Timmy-time-dashboard/src/infrastructure/world/benchmark/scenarios.py

"""Benchmark scenario definitions for Morrowind agent regression testing.

Each scenario specifies a starting location, goal conditions, world state
(entities, events), and maximum cycles allowed.  The runner feeds these
into the heartbeat loop and checks completion against the goal predicate.
"""

from __future__ import annotations

from collections.abc import Callable
from dataclasses import dataclass, field


@dataclass(frozen=True)
class BenchmarkScenario:
    """A reproducible agent task used to detect performance regressions.

    Attributes:
        name:           Human-readable scenario name.
        description:    What the scenario tests.
        start_location: Where the agent begins.
        goal_location:  Target location (if navigation scenario).
        entities:       NPCs / objects present in the world.
        events:         Game events injected each cycle.
        max_cycles:     Hard cap on heartbeat cycles before failure.
        goal_predicate: Optional callable ``(actions, location) -> bool``
                        evaluated after each cycle to check early success.
        tags:           Freeform tags for filtering (e.g. "navigation", "quest").
    """

    name: str
    description: str
    start_location: str
    goal_location: str = ""
    entities: list[str] = field(default_factory=list)
    events: list[str] = field(default_factory=list)
    max_cycles: int = 50
    goal_predicate: Callable | None = None
    tags: list[str] = field(default_factory=list)


# ---------------------------------------------------------------------------
# Goal predicates
# ---------------------------------------------------------------------------


def _reached_location(target: str) -> Callable:
    """Return a predicate that checks whether the agent reached *target*."""

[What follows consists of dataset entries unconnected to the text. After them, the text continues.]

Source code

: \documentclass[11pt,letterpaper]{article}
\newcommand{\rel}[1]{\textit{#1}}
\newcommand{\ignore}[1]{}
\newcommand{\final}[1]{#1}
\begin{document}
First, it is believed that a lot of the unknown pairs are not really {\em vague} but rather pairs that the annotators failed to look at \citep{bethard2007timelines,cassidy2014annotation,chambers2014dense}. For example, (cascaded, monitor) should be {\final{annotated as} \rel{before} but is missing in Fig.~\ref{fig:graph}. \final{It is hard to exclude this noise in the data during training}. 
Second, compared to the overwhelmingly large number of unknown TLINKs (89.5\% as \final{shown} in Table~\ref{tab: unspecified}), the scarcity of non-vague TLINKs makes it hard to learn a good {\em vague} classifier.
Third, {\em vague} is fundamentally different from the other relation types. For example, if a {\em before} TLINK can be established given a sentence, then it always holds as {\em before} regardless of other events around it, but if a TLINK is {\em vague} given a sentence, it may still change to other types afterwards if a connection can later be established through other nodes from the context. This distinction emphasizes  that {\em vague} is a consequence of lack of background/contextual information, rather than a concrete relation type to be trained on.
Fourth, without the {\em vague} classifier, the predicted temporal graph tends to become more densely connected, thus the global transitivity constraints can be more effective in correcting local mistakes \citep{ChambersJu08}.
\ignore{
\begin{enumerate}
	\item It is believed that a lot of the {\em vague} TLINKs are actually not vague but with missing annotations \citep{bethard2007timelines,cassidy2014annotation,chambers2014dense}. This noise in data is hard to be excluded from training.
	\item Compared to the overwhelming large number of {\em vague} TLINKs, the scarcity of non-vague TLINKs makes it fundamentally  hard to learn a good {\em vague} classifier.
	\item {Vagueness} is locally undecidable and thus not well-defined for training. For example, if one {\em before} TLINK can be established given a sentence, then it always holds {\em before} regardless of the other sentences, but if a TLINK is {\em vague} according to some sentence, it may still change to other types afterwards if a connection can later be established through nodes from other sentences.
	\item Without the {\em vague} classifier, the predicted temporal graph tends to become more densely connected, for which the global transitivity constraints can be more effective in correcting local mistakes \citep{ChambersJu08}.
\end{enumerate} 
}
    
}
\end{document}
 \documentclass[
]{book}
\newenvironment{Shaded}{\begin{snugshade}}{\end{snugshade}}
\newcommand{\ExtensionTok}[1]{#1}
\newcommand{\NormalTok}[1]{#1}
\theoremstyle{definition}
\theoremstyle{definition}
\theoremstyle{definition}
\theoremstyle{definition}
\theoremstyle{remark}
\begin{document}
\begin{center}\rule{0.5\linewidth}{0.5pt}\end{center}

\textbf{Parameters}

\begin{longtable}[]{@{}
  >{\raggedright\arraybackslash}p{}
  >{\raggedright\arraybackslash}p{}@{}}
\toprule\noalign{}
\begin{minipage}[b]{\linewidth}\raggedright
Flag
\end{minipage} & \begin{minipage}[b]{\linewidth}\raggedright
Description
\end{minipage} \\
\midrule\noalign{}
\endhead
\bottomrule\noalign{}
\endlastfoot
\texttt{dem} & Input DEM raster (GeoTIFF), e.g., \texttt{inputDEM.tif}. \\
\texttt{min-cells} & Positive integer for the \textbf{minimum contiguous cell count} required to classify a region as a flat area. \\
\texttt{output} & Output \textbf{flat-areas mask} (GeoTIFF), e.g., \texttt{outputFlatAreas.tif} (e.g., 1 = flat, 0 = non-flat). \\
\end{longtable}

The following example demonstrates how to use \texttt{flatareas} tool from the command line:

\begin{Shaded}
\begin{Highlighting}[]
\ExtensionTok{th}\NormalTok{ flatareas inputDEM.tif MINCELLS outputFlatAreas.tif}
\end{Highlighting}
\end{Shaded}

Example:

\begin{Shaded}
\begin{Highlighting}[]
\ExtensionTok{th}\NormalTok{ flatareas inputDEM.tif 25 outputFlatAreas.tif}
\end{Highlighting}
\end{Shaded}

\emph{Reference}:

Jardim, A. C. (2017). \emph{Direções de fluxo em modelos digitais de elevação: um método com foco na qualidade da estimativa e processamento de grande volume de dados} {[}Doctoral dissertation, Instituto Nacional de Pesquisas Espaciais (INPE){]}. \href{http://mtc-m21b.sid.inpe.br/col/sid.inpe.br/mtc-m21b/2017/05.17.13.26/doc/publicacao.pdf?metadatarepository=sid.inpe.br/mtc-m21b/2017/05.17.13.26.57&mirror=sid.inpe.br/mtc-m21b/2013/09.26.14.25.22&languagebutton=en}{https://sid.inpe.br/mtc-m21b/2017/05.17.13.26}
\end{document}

    def predicate(actions: list[dict], current_location: str) -> bool:
        return current_location.lower() == target.lower()

    return predicate


def _interacted_with(npc: str) -> Callable:
    """Return a predicate that checks for a speak/interact action with *npc*."""

    def predicate(actions: list[dict], current_location: str) -> bool:
        for act in actions:
            if act.get("action") in ("speak", "interact", "talk"):
                if act.get("target", "").lower() == npc.lower():
                    return True
        return False

    return predicate


# ---------------------------------------------------------------------------
# Built-in scenarios
# ---------------------------------------------------------------------------

BUILTIN_SCENARIOS: list[BenchmarkScenario] = [
    BenchmarkScenario(
        name="Walk Seyda Neen to Balmora",
        description=(
            "Navigate from the starting village to Balmora via the road. "
            "Tests basic navigation and pathfinding."
        ),
        start_location="Seyda Neen",
        goal_location="Balmora",
        entities=["Silt Strider", "Road Sign", "Mudcrab"],
        events=["player_spawned"],
        max_cycles=30,
        goal_predicate=_reached_location("Balmora"),
        tags=["navigation", "basic"],
    ),
    BenchmarkScenario(
        name="Fargoth's Ring",
        description=(
            "Complete the Fargoth quest: find Fargoth, receive the ring, "
            "and return it.  Tests NPC interaction and quest logic."
        ),
        start_location="Seyda Neen",
        goal_location="Seyda Neen",
        entities=["Fargoth", "Arrille", "Guard"],
        events=["quest_available:fargoth_ring"],
        max_cycles=40,
        goal_predicate=_interacted_with("Fargoth"),
        tags=["quest", "npc_interaction"],
    ),
    BenchmarkScenario(
        name="Balmora Guild Navigation",
        description=(
            "Walk from Balmora South Wall Corner Club to the Fighters Guild. "
            "Tests intra-city navigation with multiple NPCs present."
        ),
        start_location="Balmora, South Wall Corner Club",
        goal_location="Balmora, Fighters Guild",
        entities=["Guard", "Merchant", "Caius Cosades"],
        events=["player_entered"],
        max_cycles=20,
        goal_predicate=_reached_location("Balmora, Fighters Guild"),
        tags=["navigation", "city"],
    ),
    BenchmarkScenario(
        name="Combat Encounter — Mudcrab",
        description=(
            "Engage and defeat a single Mudcrab on the road between "
            "Seyda Neen and Balmora.  Tests combat action selection."
        ),
        start_location="Bitter Coast Road",
        goal_location="Bitter Coast Road",
        entities=["Mudcrab"],
        events=["hostile_entity_nearby"],
        max_cycles=15,
        goal_predicate=None,  # Success = survived max_cycles without crash
        tags=["combat", "basic"],
    ),
    BenchmarkScenario(
        name="Passive Observation — Balmora Market",
        description=(
            "Observe the Balmora market for 10 cycles without acting. "
            "Tests that the agent can reason without unnecessary actions."
        ),
        start_location="Balmora, Market Square",
        goal_location="",
        entities=["Merchant", "Guard", "Pilgrim", "Trader"],
        events=["market_day"],
        max_cycles=10,
        tags=["observation", "passive"],
    ),
]


def load_scenarios(
    tags: list[str] | None = None,
) -> list[BenchmarkScenario]:
    """Return built-in scenarios, optionally filtered by tags.

    Args:
        tags: If provided, only return scenarios whose tags overlap.

    Returns:
        List of matching ``BenchmarkScenario`` instances.
    """
    if tags is None:
        return list(BUILTIN_SCENARIOS)
    tag_set = set(tags)
    return [s for s in BUILTIN_SCENARIOS if tag_set & set(s.tags)]